Another advantage of the ELT model is that it is usually paired with a data lake as the target datastore. Data lakes differ from data warehouses because they do not need the data to be structured according to schemas prior to intake. This also allows tools that can work with unstructured data, such as AI, to start analyzing and acting on the data sooner while it's being transformed "at rest."
The differences between the ETL and ELT models are also explained in the video below:
Now that we have a greater understanding of ETL and its process, how is it implemented in the real world?
ETL Use Cases
ETL can be used in multiple ways to move businesses forward, including (but not limited to) the following scenarios.
1. Data Warehousing
A core tenet of ETL is to centralize information into data warehouses, and that remains its primary use case. Collecting, standardizing, and storing data enables the other use cases we'll explore next.
2. Business Intelligence
Returning to our hypothetical example, business intelligence helped us reframe the Customer A and Customer B dilemma. ETL provides a single source of truth that allows businesses to analyze data from across the organization. Armed with this data, analysts can provide hard statistics to leaders and stakeholders that inform business decisions.
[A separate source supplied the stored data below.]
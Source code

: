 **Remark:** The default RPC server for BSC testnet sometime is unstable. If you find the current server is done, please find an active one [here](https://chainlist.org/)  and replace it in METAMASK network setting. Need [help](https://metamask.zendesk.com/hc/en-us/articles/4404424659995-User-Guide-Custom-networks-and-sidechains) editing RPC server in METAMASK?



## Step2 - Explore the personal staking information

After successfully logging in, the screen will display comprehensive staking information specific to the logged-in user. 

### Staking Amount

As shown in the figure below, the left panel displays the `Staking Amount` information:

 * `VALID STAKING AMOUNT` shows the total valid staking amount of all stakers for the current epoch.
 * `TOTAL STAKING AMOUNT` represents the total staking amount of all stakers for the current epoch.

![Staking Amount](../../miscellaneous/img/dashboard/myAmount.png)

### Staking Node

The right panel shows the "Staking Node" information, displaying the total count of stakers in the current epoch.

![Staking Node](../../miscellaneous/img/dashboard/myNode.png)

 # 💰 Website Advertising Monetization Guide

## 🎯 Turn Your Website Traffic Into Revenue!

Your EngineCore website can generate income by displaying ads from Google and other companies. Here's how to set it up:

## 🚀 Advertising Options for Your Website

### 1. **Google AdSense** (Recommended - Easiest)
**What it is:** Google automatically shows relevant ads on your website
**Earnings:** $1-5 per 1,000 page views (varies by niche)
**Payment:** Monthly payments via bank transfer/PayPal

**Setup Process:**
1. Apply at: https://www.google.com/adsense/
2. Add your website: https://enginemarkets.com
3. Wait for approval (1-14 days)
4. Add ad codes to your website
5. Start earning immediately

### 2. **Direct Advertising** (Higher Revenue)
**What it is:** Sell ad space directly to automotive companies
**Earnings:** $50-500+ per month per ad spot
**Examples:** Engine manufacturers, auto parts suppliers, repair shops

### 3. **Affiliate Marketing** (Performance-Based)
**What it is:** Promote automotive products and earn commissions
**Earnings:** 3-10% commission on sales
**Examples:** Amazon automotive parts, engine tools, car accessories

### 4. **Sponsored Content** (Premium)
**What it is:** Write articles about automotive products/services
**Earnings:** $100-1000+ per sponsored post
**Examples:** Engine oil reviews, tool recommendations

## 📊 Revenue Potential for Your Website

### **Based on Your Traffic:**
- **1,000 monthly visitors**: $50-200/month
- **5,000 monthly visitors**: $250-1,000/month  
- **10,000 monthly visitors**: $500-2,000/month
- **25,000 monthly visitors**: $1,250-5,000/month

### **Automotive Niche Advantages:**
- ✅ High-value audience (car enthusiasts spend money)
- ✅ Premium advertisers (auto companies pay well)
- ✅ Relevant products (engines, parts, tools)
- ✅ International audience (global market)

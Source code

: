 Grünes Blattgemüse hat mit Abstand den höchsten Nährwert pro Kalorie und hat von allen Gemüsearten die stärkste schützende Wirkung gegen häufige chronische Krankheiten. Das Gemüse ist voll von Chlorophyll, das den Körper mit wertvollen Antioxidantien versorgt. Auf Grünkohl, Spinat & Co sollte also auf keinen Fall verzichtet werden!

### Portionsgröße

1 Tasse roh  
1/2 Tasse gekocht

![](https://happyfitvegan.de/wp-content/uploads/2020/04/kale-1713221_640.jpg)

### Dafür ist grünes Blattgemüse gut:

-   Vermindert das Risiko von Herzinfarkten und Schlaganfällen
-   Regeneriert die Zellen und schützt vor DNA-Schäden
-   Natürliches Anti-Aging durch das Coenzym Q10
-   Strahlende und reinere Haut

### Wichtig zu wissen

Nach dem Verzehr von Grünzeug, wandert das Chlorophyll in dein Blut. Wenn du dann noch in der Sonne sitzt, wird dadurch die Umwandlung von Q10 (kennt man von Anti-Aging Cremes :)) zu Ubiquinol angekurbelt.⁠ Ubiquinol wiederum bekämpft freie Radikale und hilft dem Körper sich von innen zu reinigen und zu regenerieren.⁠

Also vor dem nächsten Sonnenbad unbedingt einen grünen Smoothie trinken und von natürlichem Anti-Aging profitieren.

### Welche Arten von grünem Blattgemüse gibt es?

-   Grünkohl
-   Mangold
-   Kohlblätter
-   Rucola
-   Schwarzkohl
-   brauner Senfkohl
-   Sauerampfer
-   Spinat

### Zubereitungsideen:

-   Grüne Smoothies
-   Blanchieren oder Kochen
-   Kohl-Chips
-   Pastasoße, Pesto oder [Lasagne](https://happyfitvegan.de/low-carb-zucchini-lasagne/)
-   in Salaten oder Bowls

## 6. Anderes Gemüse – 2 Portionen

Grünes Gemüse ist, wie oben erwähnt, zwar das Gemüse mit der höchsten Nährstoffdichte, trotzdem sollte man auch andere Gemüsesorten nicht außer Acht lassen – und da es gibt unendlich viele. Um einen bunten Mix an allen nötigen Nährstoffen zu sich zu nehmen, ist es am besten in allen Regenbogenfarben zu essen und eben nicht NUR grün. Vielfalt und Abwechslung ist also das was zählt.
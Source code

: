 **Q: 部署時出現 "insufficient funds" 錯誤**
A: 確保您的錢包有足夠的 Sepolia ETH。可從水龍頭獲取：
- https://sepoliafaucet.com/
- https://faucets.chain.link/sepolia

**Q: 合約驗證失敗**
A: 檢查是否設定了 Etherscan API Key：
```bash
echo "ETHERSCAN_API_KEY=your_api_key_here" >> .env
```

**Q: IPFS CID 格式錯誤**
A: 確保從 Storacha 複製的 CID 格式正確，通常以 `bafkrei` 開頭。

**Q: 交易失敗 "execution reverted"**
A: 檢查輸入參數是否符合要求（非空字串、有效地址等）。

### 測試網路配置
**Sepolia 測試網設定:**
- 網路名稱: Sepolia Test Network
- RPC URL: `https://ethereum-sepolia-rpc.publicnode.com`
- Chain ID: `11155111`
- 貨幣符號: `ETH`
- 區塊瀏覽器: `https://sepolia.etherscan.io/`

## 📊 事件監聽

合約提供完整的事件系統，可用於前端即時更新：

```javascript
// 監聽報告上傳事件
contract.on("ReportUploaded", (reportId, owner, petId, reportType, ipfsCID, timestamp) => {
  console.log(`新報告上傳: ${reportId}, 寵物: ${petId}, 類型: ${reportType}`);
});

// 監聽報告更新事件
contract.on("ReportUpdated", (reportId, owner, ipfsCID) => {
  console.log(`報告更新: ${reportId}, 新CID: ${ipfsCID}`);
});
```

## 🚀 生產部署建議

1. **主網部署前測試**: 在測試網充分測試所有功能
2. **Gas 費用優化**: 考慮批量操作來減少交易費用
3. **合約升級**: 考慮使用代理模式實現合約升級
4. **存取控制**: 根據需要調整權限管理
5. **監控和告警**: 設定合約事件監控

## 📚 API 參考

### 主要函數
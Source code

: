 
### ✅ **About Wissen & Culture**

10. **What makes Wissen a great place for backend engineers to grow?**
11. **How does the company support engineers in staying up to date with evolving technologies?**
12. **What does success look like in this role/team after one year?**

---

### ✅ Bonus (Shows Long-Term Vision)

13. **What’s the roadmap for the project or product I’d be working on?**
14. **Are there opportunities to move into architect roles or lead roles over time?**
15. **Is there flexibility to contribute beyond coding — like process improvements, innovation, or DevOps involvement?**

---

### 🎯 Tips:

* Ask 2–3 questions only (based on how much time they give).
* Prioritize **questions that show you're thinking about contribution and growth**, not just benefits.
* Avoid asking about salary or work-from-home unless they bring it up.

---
3. Machine Learning and AI
Machine learning and AI are fast-emerging technologies, and high-quality, comprehensive data is critical to their function. Machine learning is the process through which software learns and refines its functions without explicit rules to define behavior, and these algorithms are driven by statistical models to determine patterns and draw inferences. These models are built on an organization's data, making it crucial to ensure these tools have access to the best available information to power their decision making.
4. Cloud Migration
Organizations are taking advantage of the cloud to host their data and mission-critical applications, mainly high availability. To ensure all their data makes it to the CSP, these businesses use ETL or ELT to collect the data from their various on-premise databases or cloud-hosted business applications and load it to their cloud datastore.
5. Marketing Data Integration
In the digital world, customers have more ways to interact with a business than ever before. Customer behavior data can come from digital sources like eCommerce platforms, social networks, websites, and mobile applications. Data can also be collected from business applications like CRMs to track lead quality through call data, purchasing behavior, support tickets, and other metrics.
This presents a challenge for marketers who want to track all of these touchpoints to measure the success of their campaigns and the quality of their leads. ETL consolidates this data so that marketing leaders and operations professionals can record these metrics. ETL also enables these stakeholders to query the datasets to discover new insights into what is driving prospects to convert. In other words, ETL powers database-driven marketing.
ETL Supports Modern Data Strategies
The volume of data available to organizations is ballooning with the adoption of digital technologies. In addition, new methods are emerging for interacting with data in transit, such as machine learning and AI. ETL supports these modern data strategies and remains a cornerstone of data management. ETL provides a single source of truth for an organization to analyze its performance and operations, make informed decisions about its goals, and move the mission forward.